**The problem**
Before writing out the records, remove the pictures; keep everything else exact.

**Data extract**

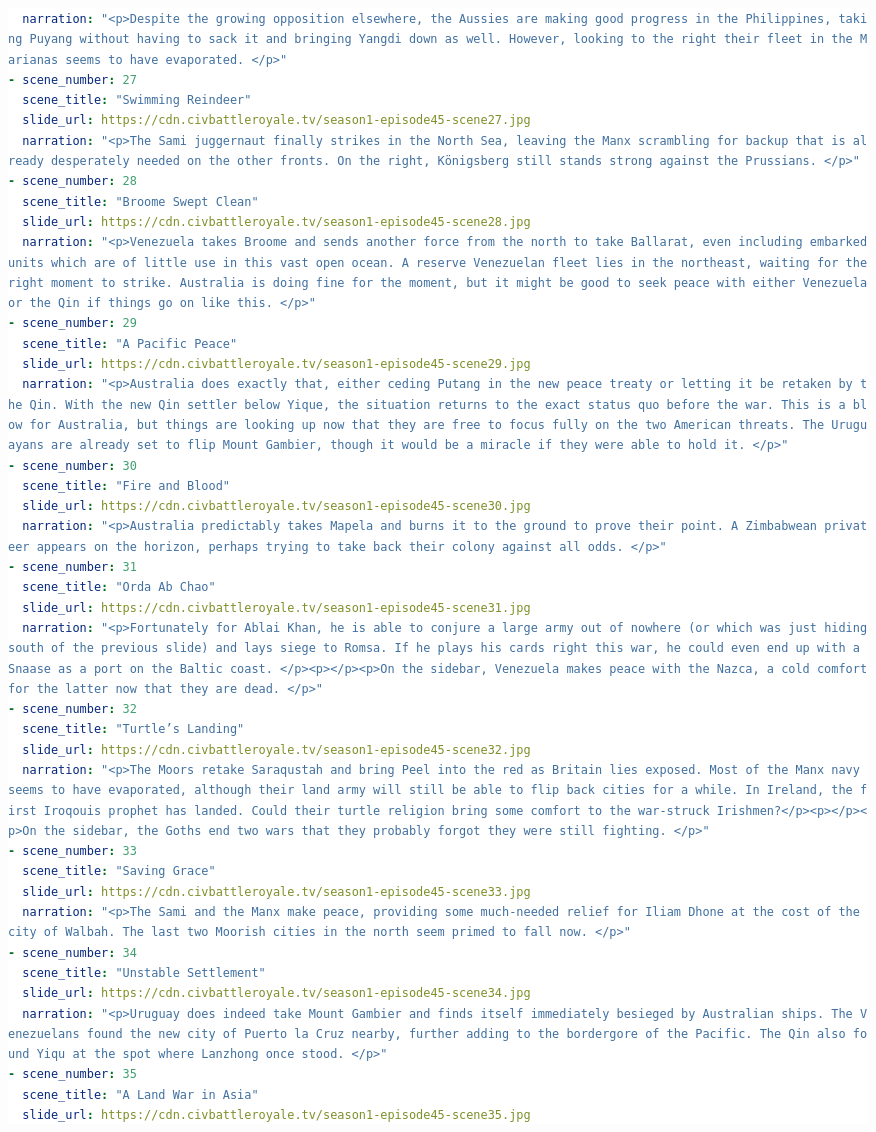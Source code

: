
 ```yaml
  narration: "<p>Despite the growing opposition elsewhere, the Aussies are making good progress in the Philippines, taking Puyang without having to sack it and bringing Yangdi down as well. However, looking to the right their fleet in the Marianas seems to have evaporated. </p>"
- scene_number: 27
  scene_title: "Swimming Reindeer"
  slide_url: https://cdn.civbattleroyale.tv/season1-episode45-scene27.jpg
  narration: "<p>The Sami juggernaut finally strikes in the North Sea, leaving the Manx scrambling for backup that is already desperately needed on the other fronts. On the right, Königsberg still stands strong against the Prussians. </p>"
- scene_number: 28
  scene_title: "Broome Swept Clean"
  slide_url: https://cdn.civbattleroyale.tv/season1-episode45-scene28.jpg
  narration: "<p>Venezuela takes Broome and sends another force from the north to take Ballarat, even including embarked units which are of little use in this vast open ocean. A reserve Venezuelan fleet lies in the northeast, waiting for the right moment to strike. Australia is doing fine for the moment, but it might be good to seek peace with either Venezuela or the Qin if things go on like this. </p>"
- scene_number: 29
  scene_title: "A Pacific Peace"
  slide_url: https://cdn.civbattleroyale.tv/season1-episode45-scene29.jpg
  narration: "<p>Australia does exactly that, either ceding Putang in the new peace treaty or letting it be retaken by the Qin. With the new Qin settler below Yique, the situation returns to the exact status quo before the war. This is a blow for Australia, but things are looking up now that they are free to focus fully on the two American threats. The Uruguayans are already set to flip Mount Gambier, though it would be a miracle if they were able to hold it. </p>"
- scene_number: 30
  scene_title: "Fire and Blood"
  slide_url: https://cdn.civbattleroyale.tv/season1-episode45-scene30.jpg
  narration: "<p>Australia predictably takes Mapela and burns it to the ground to prove their point. A Zimbabwean privateer appears on the horizon, perhaps trying to take back their colony against all odds. </p>"
- scene_number: 31
  scene_title: "Orda Ab Chao"
  slide_url: https://cdn.civbattleroyale.tv/season1-episode45-scene31.jpg
  narration: "<p>Fortunately for Ablai Khan, he is able to conjure a large army out of nowhere (or which was just hiding south of the previous slide) and lays siege to Romsa. If he plays his cards right this war, he could even end up with a Snaase as a port on the Baltic coast. </p><p></p><p>On the sidebar, Venezuela makes peace with the Nazca, a cold comfort for the latter now that they are dead. </p>"
- scene_number: 32
  scene_title: "Turtle’s Landing"
  slide_url: https://cdn.civbattleroyale.tv/season1-episode45-scene32.jpg
  narration: "<p>The Moors retake Saraqustah and bring Peel into the red as Britain lies exposed. Most of the Manx navy seems to have evaporated, although their land army will still be able to flip back cities for a while. In Ireland, the first Iroqouis prophet has landed. Could their turtle religion bring some comfort to the war-struck Irishmen?</p><p></p><p>On the sidebar, the Goths end two wars that they probably forgot they were still fighting. </p>"
- scene_number: 33
  scene_title: "Saving Grace"
  slide_url: https://cdn.civbattleroyale.tv/season1-episode45-scene33.jpg
  narration: "<p>The Sami and the Manx make peace, providing some much-needed relief for Iliam Dhone at the cost of the city of Walbah. The last two Moorish cities in the north seem primed to fall now. </p>"
- scene_number: 34
  scene_title: "Unstable Settlement"
  slide_url: https://cdn.civbattleroyale.tv/season1-episode45-scene34.jpg
  narration: "<p>Uruguay does indeed take Mount Gambier and finds itself immediately besieged by Australian ships. The Venezuelans found the new city of Puerto la Cruz nearby, further adding to the bordergore of the Pacific. The Qin also found Yiqu at the spot where Lanzhong once stood. </p>"
- scene_number: 35
  scene_title: "A Land War in Asia"
  slide_url: https://cdn.civbattleroyale.tv/season1-episode45-scene35.jpg
```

**Written solution**
Source code

:
 ```yaml
  narration: "<p>Despite the growing opposition elsewhere, the Aussies are making good progress in the Philippines, taking Puyang without having to sack it and bringing Yangdi down as well. However, looking to the right their fleet in the Marianas seems to have evaporated. </p>"
- scene_number: 27
  scene_title: "Swimming Reindeer"
  slide_url: https://cdn.civbattleroyale.tv/season1-episode45-scene27.jpg
  narration: "<p>The Sami juggernaut finally strikes in the North Sea, leaving the Manx scrambling for backup that is already desperately needed on the other fronts. On the right, Königsberg still stands strong against the Prussians. </p>"
- scene_number: 28
  scene_title: "Broome Swept Clean"
  slide_url: https://cdn.civbattleroyale.tv/season1-episode45-scene28.jpg
  narration: "<p>Venezuela takes Broome and sends another force from the north to take Ballarat, even including embarked units which are of little use in this vast open ocean. A reserve Venezuelan fleet lies in the northeast, waiting for the right moment to strike. Australia is doing fine for the moment, but it might be good to seek peace with either Venezuela or the Qin if things go on like this. </p>"
- scene_number: 29
  scene_title: "A Pacific Peace"
  slide_url: https://cdn.civbattleroyale.tv/season1-episode45-scene29.jpg
  narration: "<p>Australia does exactly that, either ceding Putang in the new peace treaty or letting it be retaken by the Qin. With the new Qin settler below Yique, the situation returns to the exact status quo before the war. This is a blow for Australia, but things are looking up now that they are free to focus fully on the two American threats. The Uruguayans are already set to flip Mount Gambier, though it would be a miracle if they were able to hold it. </p>"
- scene_number: 30
  scene_title: "Fire and Blood"
  slide_url: https://cdn.civbattleroyale.tv/season1-episode45-scene30.jpg
  narration: "<p>Australia predictably takes Mapela and burns it to the ground to prove their point. A Zimbabwean privateer appears on the horizon, perhaps trying to take back their colony against all odds. </p>"
- scene_number: 31
  scene_title: "Orda Ab Chao"
  slide_url: https://cdn.civbattleroyale.tv/season1-episode45-scene31.jpg
  narration: "<p>Fortunately for Ablai Khan, he is able to conjure a large army out of nowhere (or which was just hiding south of the previous slide) and lays siege to Romsa. If he plays his cards right this war, he could even end up with a Snaase as a port on the Baltic coast. </p><p></p><p>On the sidebar, Venezuela makes peace with the Nazca, a cold comfort for the latter now that they are dead. </p>"
- scene_number: 32
  scene_title: "Turtle’s Landing"
  slide_url: https://cdn.civbattleroyale.tv/season1-episode45-scene32.jpg
  narration: "<p>The Moors retake Saraqustah and bring Peel into the red as Britain lies exposed. Most of the Manx navy seems to have evaporated, although their land army will still be able to flip back cities for a while. In Ireland, the first Iroqouis prophet has landed. Could their turtle religion bring some comfort to the war-struck Irishmen?</p><p></p><p>On the sidebar, the Goths end two wars that they probably forgot they were still fighting. </p>"
- scene_number: 33
  scene_title: "Saving Grace"
  slide_url: https://cdn.civbattleroyale.tv/season1-episode45-scene33.jpg
  narration: "<p>The Sami and the Manx make peace, providing some much-needed relief for Iliam Dhone at the cost of the city of Walbah. The last two Moorish cities in the north seem primed to fall now. </p>"
- scene_number: 34
  scene_title: "Unstable Settlement"
  slide_url: https://cdn.civbattleroyale.tv/season1-episode45-scene34.jpg
  narration: "<p>Uruguay does indeed take Mount Gambier and finds itself immediately besieged by Australian ships. The Venezuelans found the new city of Puerto la Cruz nearby, further adding to the bordergore of the Pacific. The Qin also found Yiqu at the spot where Lanzhong once stood. </p>"
- scene_number: 35
  scene_title: "A Land War in Asia"
  slide_url: https://cdn.civbattleroyale.tv/season1-episode45-scene35.jpg
```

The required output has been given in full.